Activation of the transcription factor HIF-1 by HMGN1 in Acute Myeloid Leukaemia

Acute myeloid leukaemia (AML) is a disorder in the hematopoietic stem cells causing an overproduction of myeloid stem cells in the bone marrow. The causes of AML remain poorly understood; however, it has been identified that AML is predominantly driven by particular genetic mutations, with only a small percentage due to other factors. The High Mobility Group N (HMGN) is a family of proteins that bind nucleosomes and modulate transcription by opening the chromatin structure for transcription factors (TFs), such as Hypoxia-Inducible Factors (HIF).

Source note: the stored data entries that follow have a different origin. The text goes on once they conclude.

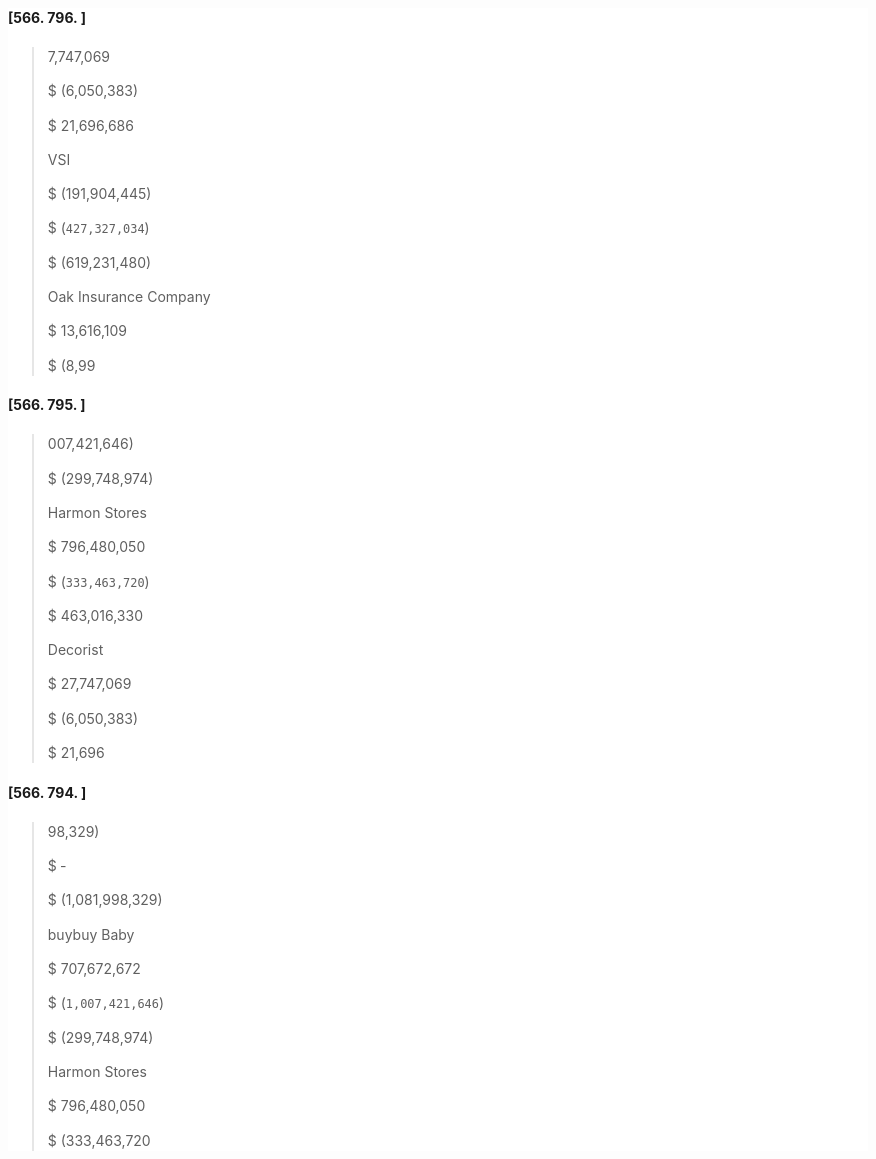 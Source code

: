 #### [566. 796. ]
> 7,747,069
> 
> \$ \(6,050,383\)
> 
> \$ 21,696,686
> 
> VSI
> 
> \$ \(191,904,445\)
> 
> \$ \(`427,327,034`\)
> 
> \$ \(619,231,480\)
> 
> Oak Insurance Company
> 
> \$ 13,616,109
> 
> \$ \(8,99

#### [566. 795. ]
> 007,421,646\)
> 
> \$ \(299,748,974\)
> 
> Harmon Stores
> 
> \$ 796,480,050
> 
> \$ \(`333,463,720`\)
> 
> \$ 463,016,330
> 
> Decorist
> 
> \$ 27,747,069
> 
> \$ \(6,050,383\)
> 
> \$ 21,696

#### [566. 794. ]
> 98,329\) 
> 
> \$ ‐
> 
> \$ \(1,081,998,329\)
> 
> buybuy Baby
> 
> \$ 707,672,672
> 
> \$ \(`1,007,421,646`\)
> 
> \$ \(299,748,974\)
> 
> Harmon Stores
> 
> \$ 796,480,050
> 
> \$ \(333,463,720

HIFs are a family of TFs that were originally identified as being activated in the absence of oxygen (hypoxia). HIF-1 is the best characterised of the HIF family, and its activity has been linked to AML disease progression. HMGN1 overexpression is observed in AML, and its knockout reduces leukaemia progression and improves disease phenotype. Our lab identified by CRISPR/Cas9 genome-wide screening that HIF-1 transcription activity is upregulated by HMGN1. This study aims to determine the mechanism by which HMGN1 regulates HIF-1 transcription activity and to identify the contribution of HIF-1 in the pathogenesis of HMGN1-driven AML. Lentivirally transduced inducible knockdown/ overexpression HMGN1 leukaemia cell lines were generated and validated by Western Blots and RT-qPCR. The effect of HMGN1 on HIF-1 activity was assessed in these cells and in combination with HIF-1 inhibitors, using viability assays and CFU assays. Our results demonstrate that HIF-1 activity is regulated by HMGN1 in a panel of AML cell lines and indicate the contribution of particular driver mutations within this transcription activation axis.